属性が同じ30代男性会社員であったとしても、どちらの旅行が好みかはパーソナリティや価値観によって異なるでしょう。
近年では人々の嗜好性が多様化していることから、このような心理的セグメンテーションを利用して市場を分け、商品によって得られるライフスタイルや体験価値をアピールするマーケティングが増えています。
製品の使用状況、利用頻度、利用タイミングなどによる分類です。
カフェは朝コーヒーを買いに立ち寄る人と、夕方に友人とお喋りをしに来る人ではニーズは全く違うでしょう。また、何度もリピートしてくれているロイヤルユーザー、たまに購入するライトユーザー、または初めて購入するユーザーでは、求める体験ニーズが違うことが想定されます。
近年ではオンライン上のデータ取得が容易になり、購買頻度やタイミングといった行動データが入手しやすくなったこともあり、マーケティングへの活用が大きく注目されています。
市場をセグメント分けする方法は多くありますが、必ずしもすべてが効果的であるとは限りません。例えば商品の選び方やニーズに影響の少ない要素で市場を分けても、ビジネスを進めるうえではあまり意味がありません。
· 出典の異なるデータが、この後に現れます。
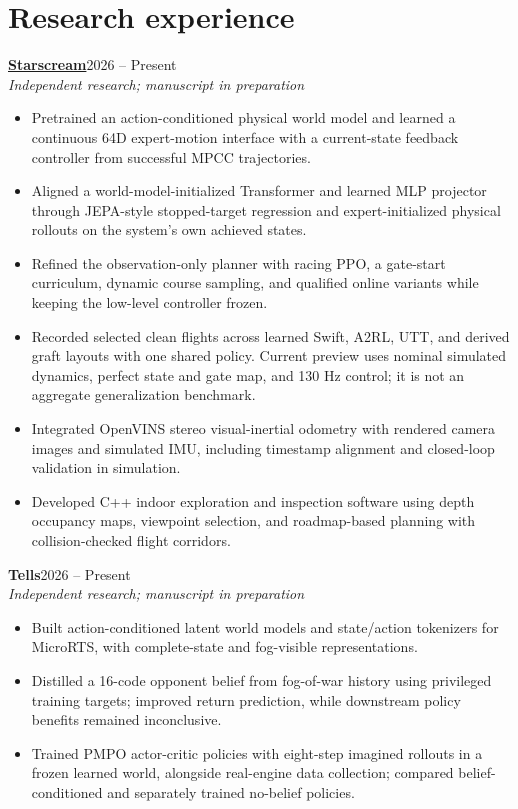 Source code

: \documentclass[10pt,letterpaper]{article}
\newcommand{\entry}[3]{\textbf{#1}\hfill #2\\{\itshape #3}\par}
\begin{document}
\section{Research experience}
\entry{\href{https://andrew-olvera-research.github.io/site/starscream/}{Starscream}}{2026 -- Present}{Independent research; manuscript in preparation}
\begin{itemize}
\item Pretrained an action-conditioned physical world model and learned a continuous 64D expert-motion interface with a current-state feedback controller from successful MPCC trajectories.
\item Aligned a world-model-initialized Transformer and learned MLP projector through JEPA-style stopped-target regression and expert-initialized physical rollouts on the system's own achieved states.
\item Refined the observation-only planner with racing PPO, a gate-start curriculum, dynamic course sampling, and qualified online variants while keeping the low-level controller frozen.
\item Recorded selected clean flights across learned Swift, A2RL, UTT, and derived graft layouts with one shared policy. Current preview uses nominal simulated dynamics, perfect state and gate map, and 130 Hz control; it is not an aggregate generalization benchmark.
\item Integrated OpenVINS stereo visual-inertial odometry with rendered camera images and simulated IMU, including timestamp alignment and closed-loop validation in simulation.
\item Developed C++ indoor exploration and inspection software using depth occupancy maps, viewpoint selection, and roadmap-based planning with collision-checked flight corridors.
\end{itemize}
\entry{Tells}{2026 -- Present}{Independent research; manuscript in preparation}
\begin{itemize}
\item Built action-conditioned latent world models and state/action tokenizers for MicroRTS, with complete-state and fog-visible representations.
\item Distilled a 16-code opponent belief from fog-of-war history using privileged training targets; improved return prediction, while downstream policy benefits remained inconclusive.
\item Trained PMPO actor-critic policies with eight-step imagined rollouts in a frozen learned world, alongside real-engine data collection; compared belief-conditioned and separately trained no-belief policies.
\end{itemize}
\end{document}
有益なセグメンテーションであるための条件として、「近代マーケティングの父」と呼ばれるフィリップ・コトラー氏は、次の5つを挙げています。
また、セグメンテーションを行う際の留意点としては4Rという呼び方もあり、具体的にはRank-優先順位 、Realistic-有効な規模 、Reach-到達可能性、Response-測定可能性の4つの条件をさします。
セグメントをマーケティングに実際に活用するときは、STP分析と呼ばれる手法を用います。
STPとはS:セグメンテーション(Segmentation)、T:ターゲティング(Targeting)、P:ポジショニング(Positioning)の略で、以下のようにセグメンテーションからマーケティングにおいて重要な自社の立ち位置を決める方法です。
STP分析のポイントに触れながら、セグメントをマーケティングに生かすプロセスをご説明します。
セグメンテーションの方法は様々です。本記事では代表的な4つのセグメンテーションを紹介しましたが、他にも多様な切り分け方があります。
また単独ではなく、複数のセグメンテーションを組みあわせて使うこともよくあります。それも含めて、企業は最適な市場の分け方を選ぶ必要があります。マーケティング戦略の肝の部分といってもよいでしょう。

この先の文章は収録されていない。